“你放心,我不会说出去的。”
凌审行很快就从深思中清醒过来,沉声道:“另外,你的梦并不是反的。”
“啊?”
少女抬起头来,一脸的惊讶之色。
“昨天夜里,南诏人已经来过了。”
凌审行平静的说道。
但他的心,却一点也不平静。
她先前的解释,听上去很是合情合理。
既然她是十一郎的青梅竹马,又一直痴痴的苦恋着他,难免会日有所思,夜有所梦。而大慈恩寺香火鼎盛,她在那里受了佛祖的指点,感应到了他的危险,也是说得过去的。
时下的人极为推崇佛道,但凡有点家底的都愿意大把大把的往寺里捐财帛洒功德,而那些穷的只能用白水煮菜帮子下饭的,也能举家省吃俭用,想方设法的给寺里捐香油,以求得佛祖的庇佑。

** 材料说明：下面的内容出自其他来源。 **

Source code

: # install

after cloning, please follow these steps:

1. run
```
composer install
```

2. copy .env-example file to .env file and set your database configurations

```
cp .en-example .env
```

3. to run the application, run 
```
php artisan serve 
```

换做是旁人听到这番先见佛而后托梦的经历,恐怕会激动得不能自已,以为是见着了神迹。若是性子急的,只怕恨不能立刻就为凌准做主,把这个有佛缘的好姑娘娶进门来。
凌审行却没有。
他从来就不是信佛之人,对那些满口仁爱慈悲,劝世人乖乖的做缩头乌龟,好求个来世福报的僧人没有半点好感。且僧人们不事生产,只知人模狗样的坐在蒲团上,用上下两张嘴皮子一碰,念一大段似是而非、狗屁不通的经文,就能骗得信徒们慷慨解囊,跪地膜拜。
这样的行径,并不会比南诏那边的巫女高到哪里去。
况且巫女们再跋扈再混账,也不会一边侵吞地产,一边和佃户家的媳妇私通,一边对细皮嫩肉的小男孩下手。